- [ABOUT THIS EXERCISE] Find the lines below that contain the string "Sumologic", count them, and give only the number.

- [TASK INPUTS]
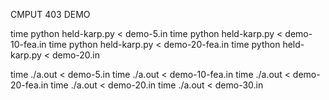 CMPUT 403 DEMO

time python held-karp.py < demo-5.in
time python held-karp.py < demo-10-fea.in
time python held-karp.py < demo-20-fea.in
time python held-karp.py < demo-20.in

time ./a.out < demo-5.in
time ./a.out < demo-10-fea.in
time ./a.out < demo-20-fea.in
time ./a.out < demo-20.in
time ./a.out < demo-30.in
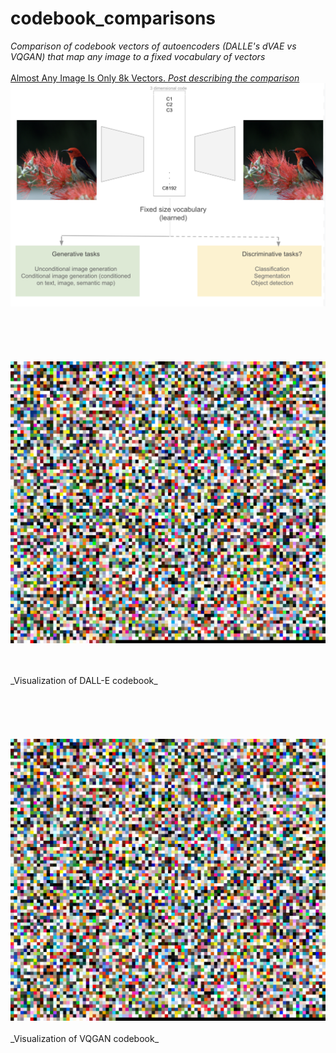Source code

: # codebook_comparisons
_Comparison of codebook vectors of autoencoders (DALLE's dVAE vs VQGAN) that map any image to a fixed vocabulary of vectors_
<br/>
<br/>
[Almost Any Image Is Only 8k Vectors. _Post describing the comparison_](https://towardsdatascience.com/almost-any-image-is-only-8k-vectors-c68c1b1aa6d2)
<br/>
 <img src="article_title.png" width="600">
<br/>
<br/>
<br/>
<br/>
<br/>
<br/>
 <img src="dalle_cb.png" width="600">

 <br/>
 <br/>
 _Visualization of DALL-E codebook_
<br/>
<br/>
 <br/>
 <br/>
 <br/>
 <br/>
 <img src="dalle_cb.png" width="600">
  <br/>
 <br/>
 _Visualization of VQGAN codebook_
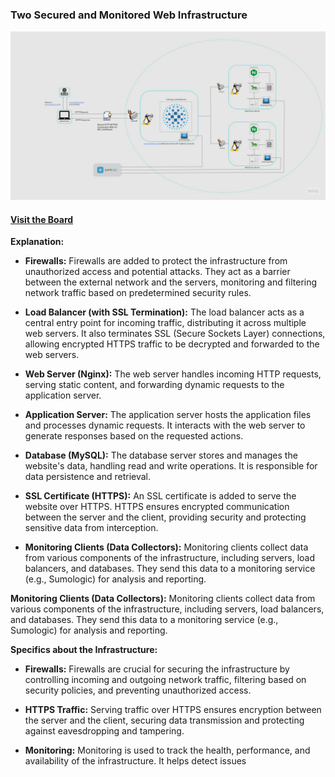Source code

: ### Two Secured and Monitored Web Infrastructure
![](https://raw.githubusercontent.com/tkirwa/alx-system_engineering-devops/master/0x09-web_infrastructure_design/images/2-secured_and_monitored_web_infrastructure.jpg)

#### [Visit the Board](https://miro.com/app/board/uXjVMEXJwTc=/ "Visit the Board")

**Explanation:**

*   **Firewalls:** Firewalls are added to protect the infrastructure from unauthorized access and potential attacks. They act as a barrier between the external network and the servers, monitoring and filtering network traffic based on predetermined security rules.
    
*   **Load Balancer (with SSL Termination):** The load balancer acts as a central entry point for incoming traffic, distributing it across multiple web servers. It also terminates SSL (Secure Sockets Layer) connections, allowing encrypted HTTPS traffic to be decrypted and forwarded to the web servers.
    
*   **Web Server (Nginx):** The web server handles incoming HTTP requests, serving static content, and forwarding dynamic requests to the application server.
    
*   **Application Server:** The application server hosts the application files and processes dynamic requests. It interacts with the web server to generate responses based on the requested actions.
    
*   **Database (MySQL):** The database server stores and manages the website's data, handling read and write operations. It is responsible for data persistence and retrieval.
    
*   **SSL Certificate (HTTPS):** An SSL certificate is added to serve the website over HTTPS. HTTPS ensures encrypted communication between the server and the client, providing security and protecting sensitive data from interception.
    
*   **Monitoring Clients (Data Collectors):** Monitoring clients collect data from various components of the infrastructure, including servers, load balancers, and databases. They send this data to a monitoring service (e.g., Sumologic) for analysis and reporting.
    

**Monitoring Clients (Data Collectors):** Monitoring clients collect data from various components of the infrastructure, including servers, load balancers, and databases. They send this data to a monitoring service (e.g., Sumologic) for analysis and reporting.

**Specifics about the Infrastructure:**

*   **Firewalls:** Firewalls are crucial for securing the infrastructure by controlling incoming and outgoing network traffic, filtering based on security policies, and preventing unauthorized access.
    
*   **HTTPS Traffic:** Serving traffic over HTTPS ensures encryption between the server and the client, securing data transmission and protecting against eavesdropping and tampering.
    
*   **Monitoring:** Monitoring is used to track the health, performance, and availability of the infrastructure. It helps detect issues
...
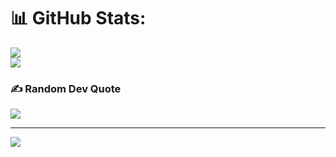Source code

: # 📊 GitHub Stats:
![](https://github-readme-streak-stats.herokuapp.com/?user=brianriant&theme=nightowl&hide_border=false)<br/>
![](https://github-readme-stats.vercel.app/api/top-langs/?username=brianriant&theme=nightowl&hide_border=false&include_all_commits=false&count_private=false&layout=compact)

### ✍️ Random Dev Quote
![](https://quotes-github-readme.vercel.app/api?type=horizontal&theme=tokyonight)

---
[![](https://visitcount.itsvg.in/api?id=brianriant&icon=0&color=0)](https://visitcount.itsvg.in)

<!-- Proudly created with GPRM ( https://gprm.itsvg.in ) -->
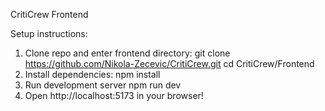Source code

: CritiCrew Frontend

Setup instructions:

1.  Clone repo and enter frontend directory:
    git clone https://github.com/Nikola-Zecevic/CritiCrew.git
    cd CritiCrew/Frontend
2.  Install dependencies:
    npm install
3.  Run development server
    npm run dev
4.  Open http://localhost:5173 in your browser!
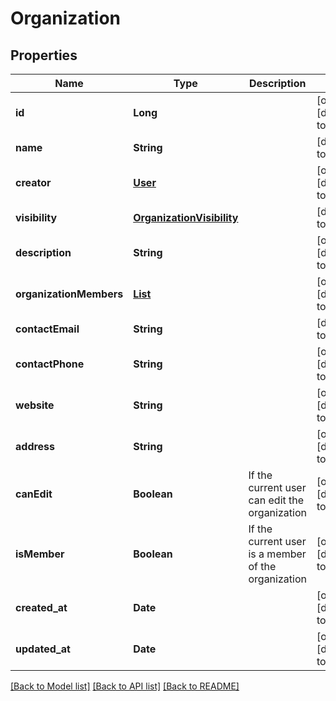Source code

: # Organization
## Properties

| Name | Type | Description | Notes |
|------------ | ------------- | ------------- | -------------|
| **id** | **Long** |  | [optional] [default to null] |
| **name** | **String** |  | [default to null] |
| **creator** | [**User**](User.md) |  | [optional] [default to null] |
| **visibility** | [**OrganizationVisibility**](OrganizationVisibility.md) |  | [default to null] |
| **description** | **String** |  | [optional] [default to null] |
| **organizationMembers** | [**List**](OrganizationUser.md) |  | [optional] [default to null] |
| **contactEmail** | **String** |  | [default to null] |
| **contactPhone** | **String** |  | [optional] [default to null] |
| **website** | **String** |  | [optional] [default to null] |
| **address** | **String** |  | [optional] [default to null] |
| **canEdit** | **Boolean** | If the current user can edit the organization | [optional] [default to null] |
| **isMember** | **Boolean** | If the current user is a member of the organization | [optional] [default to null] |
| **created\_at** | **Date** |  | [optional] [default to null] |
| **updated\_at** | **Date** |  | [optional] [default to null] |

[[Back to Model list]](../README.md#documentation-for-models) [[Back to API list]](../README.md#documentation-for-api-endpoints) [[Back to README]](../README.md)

- [YOUR SOLUTION] 2